══ Supplied material ══
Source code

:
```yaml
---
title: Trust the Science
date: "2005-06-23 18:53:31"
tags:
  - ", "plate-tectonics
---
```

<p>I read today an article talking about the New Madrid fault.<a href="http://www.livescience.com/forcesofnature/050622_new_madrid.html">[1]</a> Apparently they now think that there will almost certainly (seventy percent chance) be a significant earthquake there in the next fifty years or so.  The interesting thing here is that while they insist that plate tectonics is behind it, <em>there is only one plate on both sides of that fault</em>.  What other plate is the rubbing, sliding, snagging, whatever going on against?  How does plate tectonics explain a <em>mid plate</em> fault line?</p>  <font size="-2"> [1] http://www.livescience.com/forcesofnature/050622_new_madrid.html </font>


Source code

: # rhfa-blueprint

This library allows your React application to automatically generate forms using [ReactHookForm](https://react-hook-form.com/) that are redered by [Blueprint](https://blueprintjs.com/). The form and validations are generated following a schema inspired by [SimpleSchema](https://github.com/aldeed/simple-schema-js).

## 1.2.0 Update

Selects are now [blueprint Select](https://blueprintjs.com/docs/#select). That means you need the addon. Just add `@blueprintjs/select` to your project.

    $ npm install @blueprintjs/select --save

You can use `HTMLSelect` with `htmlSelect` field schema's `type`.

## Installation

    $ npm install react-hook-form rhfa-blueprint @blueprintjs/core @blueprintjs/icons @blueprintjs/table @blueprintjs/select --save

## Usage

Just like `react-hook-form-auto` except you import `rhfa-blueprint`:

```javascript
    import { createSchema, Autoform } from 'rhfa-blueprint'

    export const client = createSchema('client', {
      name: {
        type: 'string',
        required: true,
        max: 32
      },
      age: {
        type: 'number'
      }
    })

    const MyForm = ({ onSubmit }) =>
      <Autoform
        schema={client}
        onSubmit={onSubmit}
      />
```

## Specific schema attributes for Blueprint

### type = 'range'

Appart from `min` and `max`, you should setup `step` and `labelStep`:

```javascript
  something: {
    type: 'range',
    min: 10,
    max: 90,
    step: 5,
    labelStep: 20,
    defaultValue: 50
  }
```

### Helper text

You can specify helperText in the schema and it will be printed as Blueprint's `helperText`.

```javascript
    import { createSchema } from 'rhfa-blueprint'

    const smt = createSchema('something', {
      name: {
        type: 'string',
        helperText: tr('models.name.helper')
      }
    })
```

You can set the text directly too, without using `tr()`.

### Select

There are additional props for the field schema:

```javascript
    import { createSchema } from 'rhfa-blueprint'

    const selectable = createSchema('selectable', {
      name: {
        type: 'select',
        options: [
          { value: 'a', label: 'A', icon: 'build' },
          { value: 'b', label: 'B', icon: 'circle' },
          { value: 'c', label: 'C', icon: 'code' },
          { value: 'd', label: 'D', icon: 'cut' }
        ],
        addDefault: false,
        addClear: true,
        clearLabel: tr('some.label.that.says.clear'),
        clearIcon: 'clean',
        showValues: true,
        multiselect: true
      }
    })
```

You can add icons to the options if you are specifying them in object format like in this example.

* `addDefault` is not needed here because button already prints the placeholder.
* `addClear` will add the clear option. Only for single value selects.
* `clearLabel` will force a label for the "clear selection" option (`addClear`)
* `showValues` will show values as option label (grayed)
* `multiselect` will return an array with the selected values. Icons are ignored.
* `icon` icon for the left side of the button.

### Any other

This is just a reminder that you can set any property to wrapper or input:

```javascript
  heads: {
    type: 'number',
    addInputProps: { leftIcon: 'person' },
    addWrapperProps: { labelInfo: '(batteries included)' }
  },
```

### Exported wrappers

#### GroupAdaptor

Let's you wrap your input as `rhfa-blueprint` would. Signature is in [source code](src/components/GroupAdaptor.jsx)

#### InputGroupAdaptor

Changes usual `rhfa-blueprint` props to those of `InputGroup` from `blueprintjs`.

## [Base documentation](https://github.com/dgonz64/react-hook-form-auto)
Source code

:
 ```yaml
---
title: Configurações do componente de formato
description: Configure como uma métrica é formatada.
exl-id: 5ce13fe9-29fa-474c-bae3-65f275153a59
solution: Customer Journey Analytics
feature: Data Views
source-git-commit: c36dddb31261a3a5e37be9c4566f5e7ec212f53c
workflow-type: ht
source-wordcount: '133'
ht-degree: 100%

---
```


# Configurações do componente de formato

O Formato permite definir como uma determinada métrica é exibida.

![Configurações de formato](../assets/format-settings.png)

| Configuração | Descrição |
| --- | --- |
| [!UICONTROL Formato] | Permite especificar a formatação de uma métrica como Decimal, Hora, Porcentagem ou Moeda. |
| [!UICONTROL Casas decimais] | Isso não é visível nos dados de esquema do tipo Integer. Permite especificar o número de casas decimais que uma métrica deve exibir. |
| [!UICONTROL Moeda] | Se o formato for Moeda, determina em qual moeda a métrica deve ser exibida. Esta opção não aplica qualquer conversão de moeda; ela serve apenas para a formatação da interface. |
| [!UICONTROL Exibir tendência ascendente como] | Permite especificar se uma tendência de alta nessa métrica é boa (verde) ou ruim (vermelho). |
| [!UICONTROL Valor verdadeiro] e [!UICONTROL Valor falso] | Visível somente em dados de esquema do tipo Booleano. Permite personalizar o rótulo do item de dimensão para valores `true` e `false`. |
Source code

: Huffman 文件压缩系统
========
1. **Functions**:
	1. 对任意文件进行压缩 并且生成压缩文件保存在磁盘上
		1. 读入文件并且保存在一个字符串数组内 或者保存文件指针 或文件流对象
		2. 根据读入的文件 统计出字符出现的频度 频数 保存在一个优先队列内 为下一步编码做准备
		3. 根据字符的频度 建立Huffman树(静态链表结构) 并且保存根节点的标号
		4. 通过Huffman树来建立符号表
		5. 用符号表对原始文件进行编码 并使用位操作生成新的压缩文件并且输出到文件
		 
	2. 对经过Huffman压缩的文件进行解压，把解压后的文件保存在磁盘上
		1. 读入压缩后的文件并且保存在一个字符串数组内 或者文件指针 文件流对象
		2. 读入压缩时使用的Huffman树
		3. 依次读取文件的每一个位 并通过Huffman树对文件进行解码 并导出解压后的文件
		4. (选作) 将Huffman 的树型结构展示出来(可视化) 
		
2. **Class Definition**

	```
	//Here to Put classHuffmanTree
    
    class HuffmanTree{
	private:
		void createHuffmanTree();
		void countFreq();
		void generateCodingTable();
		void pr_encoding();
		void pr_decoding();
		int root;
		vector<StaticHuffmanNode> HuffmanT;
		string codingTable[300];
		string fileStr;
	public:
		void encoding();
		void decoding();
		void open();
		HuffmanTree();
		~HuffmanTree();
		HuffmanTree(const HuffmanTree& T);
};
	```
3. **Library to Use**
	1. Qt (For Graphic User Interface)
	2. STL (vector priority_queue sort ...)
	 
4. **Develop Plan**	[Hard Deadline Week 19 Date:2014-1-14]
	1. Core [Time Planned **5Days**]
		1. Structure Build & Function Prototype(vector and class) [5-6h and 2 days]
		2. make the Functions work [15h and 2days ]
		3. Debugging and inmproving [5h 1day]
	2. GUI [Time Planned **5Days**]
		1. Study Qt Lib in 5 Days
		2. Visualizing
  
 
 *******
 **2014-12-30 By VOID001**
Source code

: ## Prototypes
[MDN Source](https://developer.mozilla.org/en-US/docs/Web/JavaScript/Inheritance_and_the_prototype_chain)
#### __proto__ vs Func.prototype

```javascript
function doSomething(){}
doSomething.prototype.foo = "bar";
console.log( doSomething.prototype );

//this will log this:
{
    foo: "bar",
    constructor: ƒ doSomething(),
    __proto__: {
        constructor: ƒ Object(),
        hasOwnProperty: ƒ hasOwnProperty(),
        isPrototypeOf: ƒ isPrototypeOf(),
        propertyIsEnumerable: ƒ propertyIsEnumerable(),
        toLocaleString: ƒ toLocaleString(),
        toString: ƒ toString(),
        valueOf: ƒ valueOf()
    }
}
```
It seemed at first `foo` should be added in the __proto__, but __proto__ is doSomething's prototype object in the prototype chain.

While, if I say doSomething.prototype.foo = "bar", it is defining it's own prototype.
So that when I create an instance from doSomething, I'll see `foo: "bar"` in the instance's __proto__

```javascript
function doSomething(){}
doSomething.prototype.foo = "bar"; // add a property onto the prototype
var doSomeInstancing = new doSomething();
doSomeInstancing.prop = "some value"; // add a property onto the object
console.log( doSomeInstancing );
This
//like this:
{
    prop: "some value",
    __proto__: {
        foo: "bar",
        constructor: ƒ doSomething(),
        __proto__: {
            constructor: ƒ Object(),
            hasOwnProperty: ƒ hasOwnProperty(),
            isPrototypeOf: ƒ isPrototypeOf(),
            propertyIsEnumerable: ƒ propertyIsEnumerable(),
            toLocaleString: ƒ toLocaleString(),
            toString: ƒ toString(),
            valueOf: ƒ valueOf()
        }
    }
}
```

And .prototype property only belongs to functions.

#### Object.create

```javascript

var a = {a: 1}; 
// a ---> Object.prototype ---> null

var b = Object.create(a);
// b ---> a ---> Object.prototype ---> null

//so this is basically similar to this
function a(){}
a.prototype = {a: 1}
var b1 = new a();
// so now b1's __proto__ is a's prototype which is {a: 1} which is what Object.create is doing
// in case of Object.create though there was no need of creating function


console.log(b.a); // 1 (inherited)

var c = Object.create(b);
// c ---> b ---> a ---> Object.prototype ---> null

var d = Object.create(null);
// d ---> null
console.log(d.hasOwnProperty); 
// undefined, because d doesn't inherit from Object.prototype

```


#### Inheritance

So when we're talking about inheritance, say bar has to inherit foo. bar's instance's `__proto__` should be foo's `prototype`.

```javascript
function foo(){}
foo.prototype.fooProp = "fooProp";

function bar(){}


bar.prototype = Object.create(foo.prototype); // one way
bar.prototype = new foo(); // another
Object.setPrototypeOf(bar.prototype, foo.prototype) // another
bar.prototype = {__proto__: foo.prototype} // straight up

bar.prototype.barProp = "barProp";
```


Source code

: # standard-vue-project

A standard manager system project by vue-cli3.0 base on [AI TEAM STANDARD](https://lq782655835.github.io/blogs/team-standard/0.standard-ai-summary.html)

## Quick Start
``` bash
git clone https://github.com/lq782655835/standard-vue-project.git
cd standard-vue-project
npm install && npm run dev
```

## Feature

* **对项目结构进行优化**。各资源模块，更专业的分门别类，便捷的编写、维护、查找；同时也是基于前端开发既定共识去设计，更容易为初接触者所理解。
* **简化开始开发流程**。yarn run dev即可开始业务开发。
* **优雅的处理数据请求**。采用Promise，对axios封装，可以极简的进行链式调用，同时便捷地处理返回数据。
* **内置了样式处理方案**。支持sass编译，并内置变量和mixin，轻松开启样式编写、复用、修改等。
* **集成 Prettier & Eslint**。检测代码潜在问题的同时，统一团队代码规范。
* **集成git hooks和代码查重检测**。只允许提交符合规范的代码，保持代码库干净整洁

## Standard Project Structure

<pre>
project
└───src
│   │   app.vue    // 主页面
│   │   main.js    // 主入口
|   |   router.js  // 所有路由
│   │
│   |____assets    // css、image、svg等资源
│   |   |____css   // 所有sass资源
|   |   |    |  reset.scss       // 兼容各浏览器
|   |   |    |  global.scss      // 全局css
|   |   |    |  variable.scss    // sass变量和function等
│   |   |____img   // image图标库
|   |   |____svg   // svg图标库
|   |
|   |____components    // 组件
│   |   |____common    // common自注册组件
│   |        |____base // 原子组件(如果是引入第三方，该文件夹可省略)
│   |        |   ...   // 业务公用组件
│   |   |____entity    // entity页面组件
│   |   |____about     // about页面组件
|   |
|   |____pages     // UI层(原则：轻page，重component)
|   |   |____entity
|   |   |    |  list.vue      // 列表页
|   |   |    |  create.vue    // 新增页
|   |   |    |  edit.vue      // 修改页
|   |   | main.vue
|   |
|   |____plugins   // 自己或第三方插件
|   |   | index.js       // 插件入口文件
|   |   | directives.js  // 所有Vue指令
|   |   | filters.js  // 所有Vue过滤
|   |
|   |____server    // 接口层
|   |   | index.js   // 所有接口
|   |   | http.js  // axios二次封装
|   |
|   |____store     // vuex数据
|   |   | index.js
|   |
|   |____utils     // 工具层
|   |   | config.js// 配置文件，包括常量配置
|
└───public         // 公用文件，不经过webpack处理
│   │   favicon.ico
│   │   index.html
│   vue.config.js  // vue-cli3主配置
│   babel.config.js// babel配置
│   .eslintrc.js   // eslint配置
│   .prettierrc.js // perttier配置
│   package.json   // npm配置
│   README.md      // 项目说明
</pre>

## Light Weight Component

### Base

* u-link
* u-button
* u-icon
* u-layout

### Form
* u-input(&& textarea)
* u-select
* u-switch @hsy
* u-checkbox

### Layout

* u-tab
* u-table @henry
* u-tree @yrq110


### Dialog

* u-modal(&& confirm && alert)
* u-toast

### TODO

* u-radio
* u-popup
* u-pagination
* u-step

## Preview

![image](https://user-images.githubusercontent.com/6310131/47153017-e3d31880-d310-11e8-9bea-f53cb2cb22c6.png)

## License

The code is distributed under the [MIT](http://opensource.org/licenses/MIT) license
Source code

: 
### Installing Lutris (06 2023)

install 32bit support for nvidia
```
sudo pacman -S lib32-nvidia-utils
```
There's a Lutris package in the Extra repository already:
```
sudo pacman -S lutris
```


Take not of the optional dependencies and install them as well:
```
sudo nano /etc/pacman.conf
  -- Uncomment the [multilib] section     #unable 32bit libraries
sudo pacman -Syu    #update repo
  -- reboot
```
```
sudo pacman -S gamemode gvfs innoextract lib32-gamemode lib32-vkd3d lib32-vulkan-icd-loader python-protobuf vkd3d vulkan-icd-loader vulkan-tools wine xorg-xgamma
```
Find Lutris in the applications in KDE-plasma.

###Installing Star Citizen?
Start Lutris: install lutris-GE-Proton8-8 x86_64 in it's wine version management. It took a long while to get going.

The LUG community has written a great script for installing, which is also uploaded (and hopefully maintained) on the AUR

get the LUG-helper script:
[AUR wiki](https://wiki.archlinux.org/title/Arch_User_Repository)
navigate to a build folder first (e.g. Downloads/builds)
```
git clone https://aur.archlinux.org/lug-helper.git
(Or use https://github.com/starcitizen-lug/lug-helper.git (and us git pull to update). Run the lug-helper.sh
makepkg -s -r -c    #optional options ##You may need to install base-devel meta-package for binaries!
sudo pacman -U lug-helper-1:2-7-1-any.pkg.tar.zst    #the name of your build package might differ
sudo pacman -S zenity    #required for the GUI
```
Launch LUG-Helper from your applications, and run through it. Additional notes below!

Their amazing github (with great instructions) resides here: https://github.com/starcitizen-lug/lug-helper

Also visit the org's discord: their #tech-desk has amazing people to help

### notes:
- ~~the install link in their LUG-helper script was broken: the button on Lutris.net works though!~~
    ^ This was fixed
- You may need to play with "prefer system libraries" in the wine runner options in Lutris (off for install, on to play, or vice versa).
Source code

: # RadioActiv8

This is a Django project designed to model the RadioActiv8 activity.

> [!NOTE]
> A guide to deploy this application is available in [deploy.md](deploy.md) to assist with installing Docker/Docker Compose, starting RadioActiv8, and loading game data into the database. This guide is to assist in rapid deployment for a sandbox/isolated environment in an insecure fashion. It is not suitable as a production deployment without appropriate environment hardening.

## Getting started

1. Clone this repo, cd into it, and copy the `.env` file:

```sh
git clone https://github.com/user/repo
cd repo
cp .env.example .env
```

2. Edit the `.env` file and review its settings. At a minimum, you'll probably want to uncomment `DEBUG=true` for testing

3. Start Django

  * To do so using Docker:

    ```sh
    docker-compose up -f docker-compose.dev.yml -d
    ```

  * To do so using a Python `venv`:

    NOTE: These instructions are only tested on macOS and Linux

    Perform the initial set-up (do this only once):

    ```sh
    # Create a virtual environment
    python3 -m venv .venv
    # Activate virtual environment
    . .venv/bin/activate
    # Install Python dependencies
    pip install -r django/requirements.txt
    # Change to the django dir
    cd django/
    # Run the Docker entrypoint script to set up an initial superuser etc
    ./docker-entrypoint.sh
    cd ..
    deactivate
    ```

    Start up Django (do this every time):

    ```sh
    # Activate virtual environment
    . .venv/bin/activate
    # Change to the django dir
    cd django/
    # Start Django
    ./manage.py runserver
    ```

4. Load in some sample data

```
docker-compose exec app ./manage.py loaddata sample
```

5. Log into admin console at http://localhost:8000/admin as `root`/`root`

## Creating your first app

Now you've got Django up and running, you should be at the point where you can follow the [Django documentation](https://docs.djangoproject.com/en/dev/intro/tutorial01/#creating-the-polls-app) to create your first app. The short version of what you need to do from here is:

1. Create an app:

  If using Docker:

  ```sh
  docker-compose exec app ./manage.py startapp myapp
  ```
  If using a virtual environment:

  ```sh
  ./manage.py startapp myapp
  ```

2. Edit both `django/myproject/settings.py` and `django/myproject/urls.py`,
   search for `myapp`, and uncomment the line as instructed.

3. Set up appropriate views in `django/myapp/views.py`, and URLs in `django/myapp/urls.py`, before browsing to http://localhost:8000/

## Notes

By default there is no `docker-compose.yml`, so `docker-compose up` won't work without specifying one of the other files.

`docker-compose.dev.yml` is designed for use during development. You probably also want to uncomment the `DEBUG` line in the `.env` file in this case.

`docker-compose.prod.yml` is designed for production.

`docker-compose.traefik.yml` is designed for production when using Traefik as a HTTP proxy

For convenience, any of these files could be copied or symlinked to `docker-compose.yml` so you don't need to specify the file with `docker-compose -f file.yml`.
═══
**What to produce**. Every line in the data that holds the string "addDefault" should be returned.

**Exercise result**.
        addDefault: false,
* `addDefault` is not needed here because button already prints the placeholder.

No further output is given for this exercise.